Task requirements: Omit the images, then print each record below exactly as it reads.

Document images with source code:
-- Opening Marker --

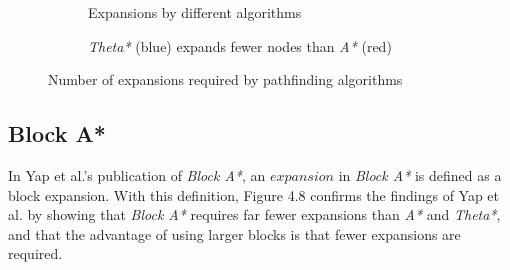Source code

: \documentclass[12pt,notitlepage]{report}
\begin{document}
\begin{figure}
\centering
  \begin{subfigure}[b]{0.49\textwidth}
  \centering
  
  \caption{Expansions by different algorithms}
  \end{subfigure}
  \begin{subfigure}[b]{0.49\textwidth}
  \centering
  \caption{{\em Theta*} (blue) expands fewer nodes than {\em A*} (red)}
  \end{subfigure}
\caption{Number of expansions required by pathfinding algorithms}
\end{figure}

\subsection{Block A*}
In Yap et al.'s publication of {\em Block A*}, an $expansion$ in {\em Block A*} is defined as a block expansion. With this definition,  Figure 4.8 confirms the findings of Yap et al. by showing that {\em Block A*} requires far fewer expansions than {\em A*} and {\em Theta*}, and that the advantage of using larger blocks is that fewer expansions are required.\\
\end{document}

-- Closing Marker --

Completed task:
Source code

: \documentclass[12pt,notitlepage]{report}
\begin{document}
\begin{figure}
\centering
  \begin{subfigure}[b]{0.49\textwidth}
  \centering
  
  \caption{Expansions by different algorithms}
  \end{subfigure}
  \begin{subfigure}[b]{0.49\textwidth}
  \centering
  \caption{{\em Theta*} (blue) expands fewer nodes than {\em A*} (red)}
  \end{subfigure}
\caption{Number of expansions required by pathfinding algorithms}
\end{figure}

\subsection{Block A*}
In Yap et al.'s publication of {\em Block A*}, an $expansion$ in {\em Block A*} is defined as a block expansion. With this definition,  Figure 4.8 confirms the findings of Yap et al. by showing that {\em Block A*} requires far fewer expansions than {\em A*} and {\em Theta*}, and that the advantage of using larger blocks is that fewer expansions are required.\\
\end{document}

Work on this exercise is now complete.